Psychology-Based Design Tips to Improve Engagement on Your Website

website color, design

Consumer psychology is a captivating field to study. Not only do we respond to various visual stimuli on a subconscious level, but we also make most of our purchasing decisions subconsciously. As a website owner, you need to pay attention to your visitors and understand what it is that drives them to make a purchase. While a fast and simple website will always triumph over a slow but well-designed one, there are some psychology-based design tricks that you can implement and use to engage your audience and convert them from visitors into subscribers and paying customers.

The use of colors

website color, design

Color is the main driver when it comes to evoking emotion. Furthermore, color, as well as other visual factors influence the purchasing decisions of more than 90% of the time. Around 85% of customers cite color as the key reason for their purchase and more than 60% of customers refusing to buy a certain appliance if it doesn’t come in their favorite color.

This is why it’s so important for businesses to choose a color or a palette that accurately matches their brand and resonates with their target audience. Think Coca-Cola red, or Starbucks green, for example. Besides evoking an emotional response, colors can also be used to draw and focus attention on specific areas of your website in order to produce engagement by encouraging visitors to respond by clicking.
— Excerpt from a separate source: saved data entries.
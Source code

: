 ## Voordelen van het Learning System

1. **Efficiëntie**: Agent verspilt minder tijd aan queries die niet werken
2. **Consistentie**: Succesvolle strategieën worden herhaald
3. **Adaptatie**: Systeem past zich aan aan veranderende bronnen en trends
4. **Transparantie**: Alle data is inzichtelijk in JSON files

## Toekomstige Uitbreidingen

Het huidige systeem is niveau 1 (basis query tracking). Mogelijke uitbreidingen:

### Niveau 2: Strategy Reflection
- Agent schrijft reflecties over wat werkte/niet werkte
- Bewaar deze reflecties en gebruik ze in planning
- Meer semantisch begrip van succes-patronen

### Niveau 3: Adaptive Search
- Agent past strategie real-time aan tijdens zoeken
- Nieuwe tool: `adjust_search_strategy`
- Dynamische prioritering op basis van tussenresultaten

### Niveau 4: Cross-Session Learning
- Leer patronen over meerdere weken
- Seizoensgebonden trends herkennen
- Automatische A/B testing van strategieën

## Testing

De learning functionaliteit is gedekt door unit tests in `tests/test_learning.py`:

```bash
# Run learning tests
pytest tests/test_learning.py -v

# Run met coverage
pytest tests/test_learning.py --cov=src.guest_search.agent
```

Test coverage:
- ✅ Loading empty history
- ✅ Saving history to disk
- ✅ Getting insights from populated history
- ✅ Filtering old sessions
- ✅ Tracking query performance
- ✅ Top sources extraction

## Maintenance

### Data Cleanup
But the choice of color ultimately depends on the goals you’re trying to accomplish. Peaceful colors such as green, blue and purple can make reading lengthy content easier, while bright colors and high-contrast combinations such as red/white are ideal for bringing user’s attention to specific page elements like CTAs and buy buttons.

The choice of fonts

website color, design

But colors aren’t the only ones to evoke emotions and affect conversions. Choosing the right font can mean the world of difference between your brand being perceived as affectionate and elegant, strong and progressive, or, let’s say, respectable and traditional. Fonts can also be used to differentiate your brand and set it apart from the sea of competitors. But at the end of the day, no matter what font type you use, the most important thing is that your fonts are legible and your content readable. There is no point in using a fancy script if your visitors are having a hard time understanding it.

The Gestalt principle

The main idea behind the Gestalt principle is that our perceived reality is nothing more than a mish-mash of inbound signals, all being processed by our brains at the same time. In order to make sense of all those signals and make their processing easier and more convenient, our brains tend to cluster them together into groups.
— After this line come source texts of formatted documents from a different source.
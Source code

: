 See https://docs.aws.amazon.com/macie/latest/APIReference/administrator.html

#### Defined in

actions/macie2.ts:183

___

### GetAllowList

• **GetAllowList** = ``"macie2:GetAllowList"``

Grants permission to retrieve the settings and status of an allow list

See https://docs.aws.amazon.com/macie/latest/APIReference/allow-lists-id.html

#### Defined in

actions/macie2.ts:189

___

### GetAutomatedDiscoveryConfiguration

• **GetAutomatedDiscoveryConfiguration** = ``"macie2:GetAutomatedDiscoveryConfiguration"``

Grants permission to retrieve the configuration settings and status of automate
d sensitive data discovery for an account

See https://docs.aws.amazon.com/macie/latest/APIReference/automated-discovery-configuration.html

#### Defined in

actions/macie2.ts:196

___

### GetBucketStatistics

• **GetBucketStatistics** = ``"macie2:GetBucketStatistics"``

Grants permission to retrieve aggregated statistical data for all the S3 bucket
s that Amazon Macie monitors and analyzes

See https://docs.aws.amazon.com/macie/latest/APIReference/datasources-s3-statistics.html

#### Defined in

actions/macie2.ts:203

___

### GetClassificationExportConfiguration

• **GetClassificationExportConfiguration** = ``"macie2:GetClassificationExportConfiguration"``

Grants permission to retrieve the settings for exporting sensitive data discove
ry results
Leveraging this principle in web design is as simple as conveying information in a logical, orderly and symmetrical manner. In the eyes of your visitors, elements that are close together and similar in color are most likely related, while those in different colors and far apart from each other will likely be deemed unrelated to each other. Some of the best website design and development companies leverage this principle by relying on asymmetry instead of symmetry to guide visitor’s attention towards CTAs.

Hick’s Law

Hick’s law states that as the number of choices we have increased so does the time needed to make a decision based on those choices. One of the best examples of Hick’s Law comes from a jam study carried out by a grocery store, where customers were presented with two jam-tasting displays: one with 24 jams and the other with just 6. Being faced with more than 20 different options proved to be quite overwhelming for the average consumer, with only 3% of them actually buying one. Limiting this choice to just 6 different jams resulted in 30% of customers making a purchase.

The same principle applies in web design and the more choices visitors have, the more time they will need to make a decision or perform an action. Keeping the number of elements, forms and fields to a minimum guarantees an increase in the number of conversions. Instead of overwhelming your visitors with three different calls to action, you should eliminate the secondary CTAs and draw their attention to a single, more focused CTA.

First impressions might be everything but relying solely on looks will hardly generate the amount of engagement you need. Every web designer, whether a novice or a design expert, need to know at least some fundamentals of human psychology and use them to provide their target audience with an engaging shopping experience and relying on the above-mentioned principles is a sure-proof way of driving user-engagement, increasing conversion rates and improving your bottom line.